J’ai toujours su que j’aurais du mal à avoir des enfants. Ma mère a mis 9 ans à tomber enceinte, et autant ma soeur n’a rencontré aucune difficulté, autant je sentais au fond de moi que ce serait compliqué. Et ça n’a pas loupé. À nous le parcours PMA (Procréation Médicalement Assistée). Parcours : ce mot est tellement juste…
Qu’on s’entende de suite, je ne suis pas ici pour me plaindre. D’autant plus que je m’estime chanceuse dans notre histoire : notre parcours n’a pas été si long, nous avons eu la chance incroyable de tomber sur un médecin compréhensif et aidant, et surtout, nous sommes les heureux parents d’une petite fille de 10 mois qui nous comble à chaque instant.
Je pourrais vous parler de toutes les difficultés que l’on a rencontrées.

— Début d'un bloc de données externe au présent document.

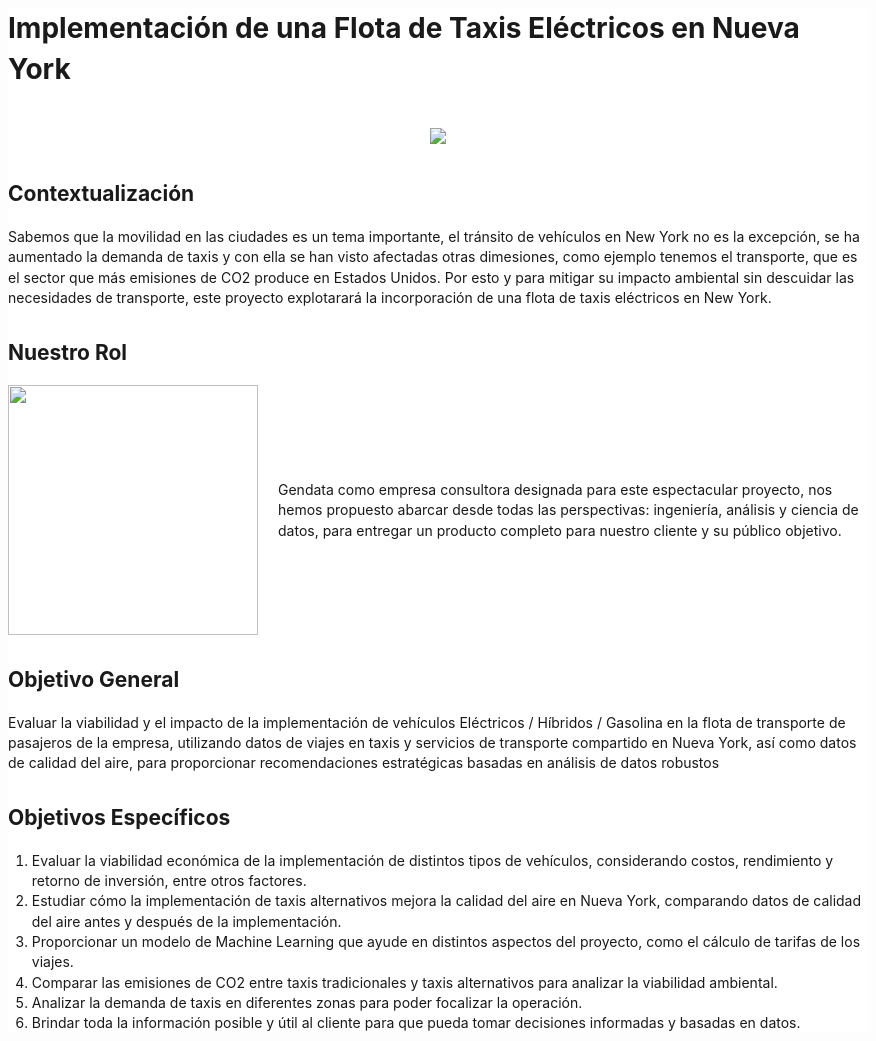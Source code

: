 #  Implementación de una Flota de Taxis Eléctricos en Nueva York
<p align="center">
   <br />
   <img src="img\Logo_cliente.jpeg" width="55%">
   <br />
</p>

## Contextualización 

Sabemos que la movilidad en las ciudades es un tema importante, el tránsito de vehículos en New York no es la excepción, se ha aumentado la demanda de taxis y con ella se han visto afectadas otras dimesiones, como ejemplo tenemos el transporte, que es el sector que más emisiones de CO2 produce en Estados Unidos. Por esto y para mitigar su impacto ambiental sin descuidar las necesidades de transporte, este proyecto explotarará la incorporación de una flota de taxis eléctricos en New York.

## Nuestro Rol
<div style="display: flex; align-items: center;">
    <img align="left" src="img/LogoGendata.jpeg" width="250" height="250" style="margin-right: 20px;">
    <div>
        <p>Gendata como empresa consultora designada para este espectacular proyecto, nos hemos propuesto abarcar desde todas las perspectivas: ingeniería, análisis y ciencia de datos, para entregar un producto completo para nuestro cliente y su público objetivo.</p>
    </div>
</div>


## Objetivo General

Evaluar la viabilidad y el impacto de la implementación de vehículos Eléctricos / Híbridos / Gasolina en la flota de transporte de pasajeros de la empresa, utilizando datos de viajes en taxis y servicios de transporte compartido en Nueva York, así como datos de calidad del aire, para proporcionar recomendaciones estratégicas basadas en análisis de datos robustos

## Objetivos Específicos

1. Evaluar la viabilidad económica de la implementación de distintos tipos de vehículos, considerando costos, rendimiento y retorno de inversión, entre otros factores.
2. Estudiar cómo la implementación de taxis alternativos mejora la calidad del aire en Nueva York, comparando datos de calidad del aire antes y después de la implementación.
3. Proporcionar un modelo de Machine Learning que ayude en distintos aspectos del proyecto, como el cálculo de tarifas de los viajes.
4. Comparar las emisiones de CO2 entre taxis tradicionales y taxis alternativos para analizar la viabilidad ambiental.
5. Analizar la demanda de taxis en diferentes zonas para poder focalizar la operación.
6. Brindar toda la información posible y útil al cliente para que pueda tomar decisiones informadas y basadas en datos.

De ces multiples examens, de cette hystérosalpingographie avec des étudiants en médecine observant mon vagin, de ce test post-coïtal et de cette impression terrible d’avoir eu mon intimité violée, de ce moment de solitude lors de ma première injection dans le ventre, première d’une longue série. De l’arrêt du traitement suite à un malaise et de cette angoisse de ne jamais pouvoir recommencer. Je pourrais vous parler de ma pudeur, disparue à jamais, de ce temps qui passe, trop vite ou trop lentement, de ces espoirs, de ces déceptions, de cette souffrance, de cette attente interminable des résultats, et de tout ce monde dans lequel on bascule et dont on ignorait tout. Mais ce n’est pas de cela que j’ai envie de vous parler.

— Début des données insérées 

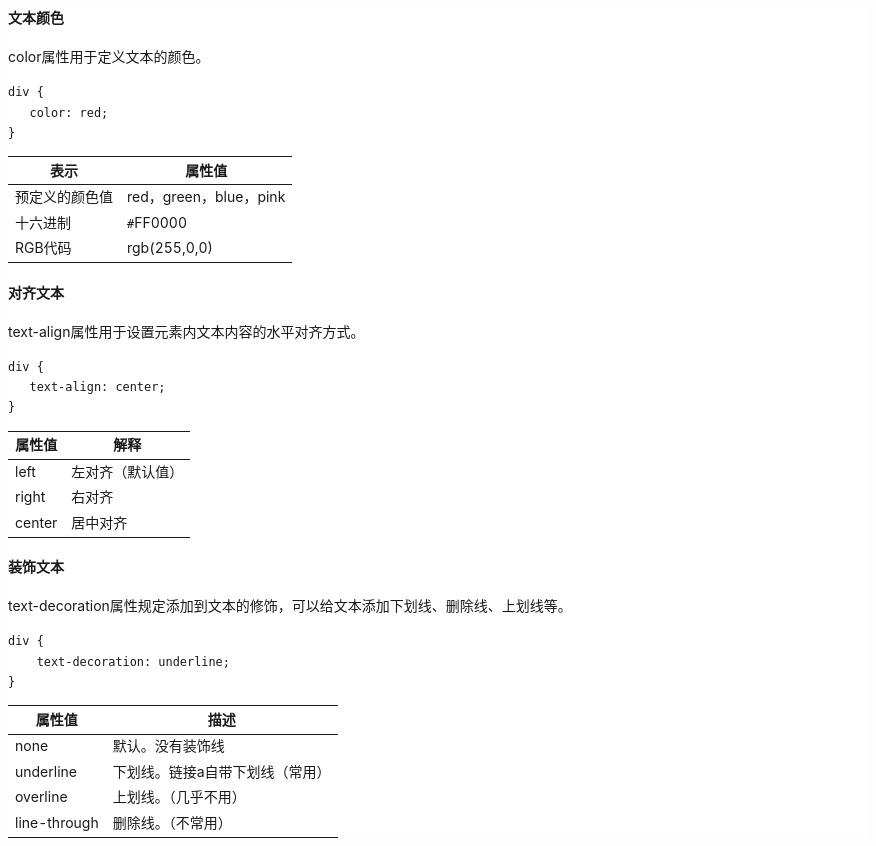 

#### 文本颜色

color属性用于定义文本的颜色。

```html
div {
   color: red;
}
```

| 表示           | 属性值                 |
| -------------- | ---------------------- |
| 预定义的颜色值 | red，green，blue，pink |
| 十六进制       | `#`FF0000              |
| RGB代码        | rgb(255,0,0)           |



#### 对齐文本

text-align属性用于设置元素内文本内容的水平对齐方式。

```html
div {
   text-align: center;
}
```

| 属性值 | 解释             |
| ------ | ---------------- |
| left   | 左对齐（默认值） |
| right  | 右对齐           |
| center | 居中对齐         |



#### 装饰文本

text-decoration属性规定添加到文本的修饰，可以给文本添加下划线、删除线、上划线等。

```html
div {
    text-decoration: underline;
}
```

| 属性值       | 描述                            |
| ------------ | ------------------------------- |
| none         | 默认。没有装饰线                |
| underline    | 下划线。链接a自带下划线（常用） |
| overline     | 上划线。（几乎不用）            |
| line-through | 删除线。（不常用）              |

Ce dont j’ai envie de parler, c’est du fait qu’on n’en parle pas, justement. Pourquoi? À chacun ses raisons. Peut-être parce qu’il s’agit de notre intimité et qu’on n’a pas envie de l’étaler. Peut-être… peut-être parce qu’au fond, on a un peu honte, parce que ça devrait être naturel, parce qu’on fait des enfants depuis la nuit des temps et que nous, on n’y arrive pas. Parce qu’on se sent un peu nulle, un peu incomplète avec ce ventre désespérément vide, qu’on a peur et pas envie d’être jugé.e, observé.e. Parce que pour les hommes, il y a un peu de leur virilité qui est remise en question et qu’on sait à quel point c’est important.
Et pourtant… Sachez que vous n’êtes pas seuls, il paraîtrait même qu’on est un couple sur dix. Un couple sur dix… Si l’on regarde autour de nous, il y a forcément des gens qui sont concernés.

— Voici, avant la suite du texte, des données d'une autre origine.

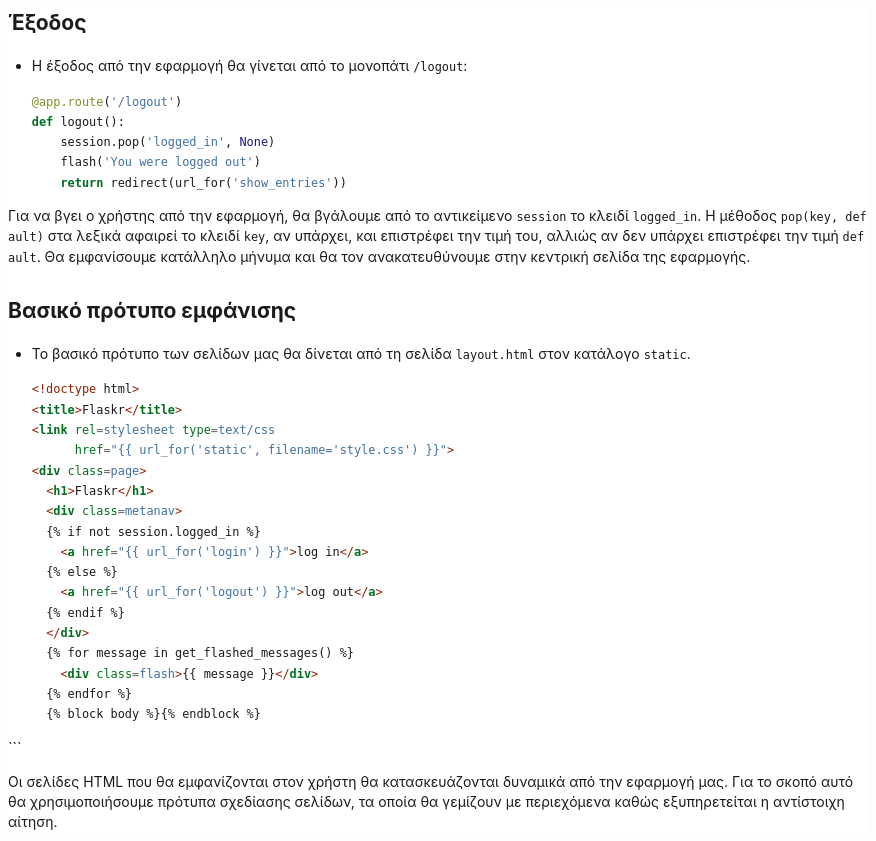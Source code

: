 </div>

## Έξοδος

* Η έξοδος από την εφαρμογή θα γίνεται από το μονοπάτι `/logout`:

    ```python
    @app.route('/logout')
    def logout():
        session.pop('logged_in', None)
        flash('You were logged out')
        return redirect(url_for('show_entries'))
    ```

<div class="notes">

Για να βγει ο χρήστης από την εφαρμογή, θα βγάλουμε από το αντικείμενο
`session` το κλειδί `logged_in`. Η μέθοδος `pop(key, default)` στα
λεξικά αφαιρεί το κλειδί `key`, αν υπάρχει, και επιστρέφει την τιμή
του, αλλιώς αν δεν υπάρχει επιστρέφει την τιμή `default`. Θα
εμφανίσουμε κατάλληλο μήνυμα και θα τον ανακατευθύνουμε στην κεντρική
σελίδα της εφαρμογής.

</div>

## Βασικό πρότυπο εμφάνισης

* Το βασικό πρότυπο των σελίδων μας θα δίνεται από τη σελίδα
  `layout.html` στον κατάλογο `static`.

    ```html
    <!doctype html>
    <title>Flaskr</title>
    <link rel=stylesheet type=text/css
          href="{{ url_for('static', filename='style.css') }}">
    <div class=page>
      <h1>Flaskr</h1>
      <div class=metanav>
      {% if not session.logged_in %}
        <a href="{{ url_for('login') }}">log in</a>
      {% else %}
        <a href="{{ url_for('logout') }}">log out</a>
      {% endif %}
      </div>
      {% for message in get_flashed_messages() %}
        <div class=flash>{{ message }}</div>
      {% endfor %}
      {% block body %}{% endblock %}
</div>
    ```

<div class="notes">

Οι σελίδες HTML που θα εμφανίζονται στον χρήστη θα κατασκευάζονται
δυναμικά από την εφαρμογή μας. Για το σκοπό αυτό θα χρησιμοποιήσουμε
πρότυπα σχεδίασης σελίδων, τα οποία θα γεμίζουν με περιεχόμενα καθώς
εξυπηρετείται η αντίστοιχη αίτηση.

C’est de ça que j’ai envie de parler. Mon homme et moi avions pris le parti d’en parler librement (moi surtout, lui a suivi). Parce que j’avais besoin de dédramatiser tout ça, de le banaliser. Et je ne l’ai jamais regretté. Ou plutôt si, une fois, quand j’attendais avec angoisse les résultats de la fécondation in vitro, je me suis dit qu’il serait difficile de partager un résultat négatif avec mon entourage, aussi aimant soit-il. Mais c’est la seule fois. Et c’est fou ce que cela peut entraîner, quand on choisit d’en parler.
Je pense à cette amie qui a fondu en larmes quand on en a parlé, à qui on a donné les coordonnées de notre médecin, et qui est maman aujourd’hui. Elle n’en avait jamais parlé à personne, pas même à sa famille. Je pense à cette autre amie qui n’était pas sûre de bien lire les résultats de sa prise de sang et à qui j’ai eu l’immense joie de confirmer que oui, après toutes ces épreuves, elle était bien enceinte. À cette personne que je connaissais si peu et avec laquelle nous avons partagé nos expériences. Je pense à toute cette solidarité et ces magnifiques liens que cela a pu créer, juste parce que j’en ai parlé.
Je pense aussi et surtout à toutes ces personnes qui se taisent et qui souffrent en silence. Je veux leur dire que non, elles ne sont pas seules. Il y aura toujours quelqu’un pour les écouter et pour parler.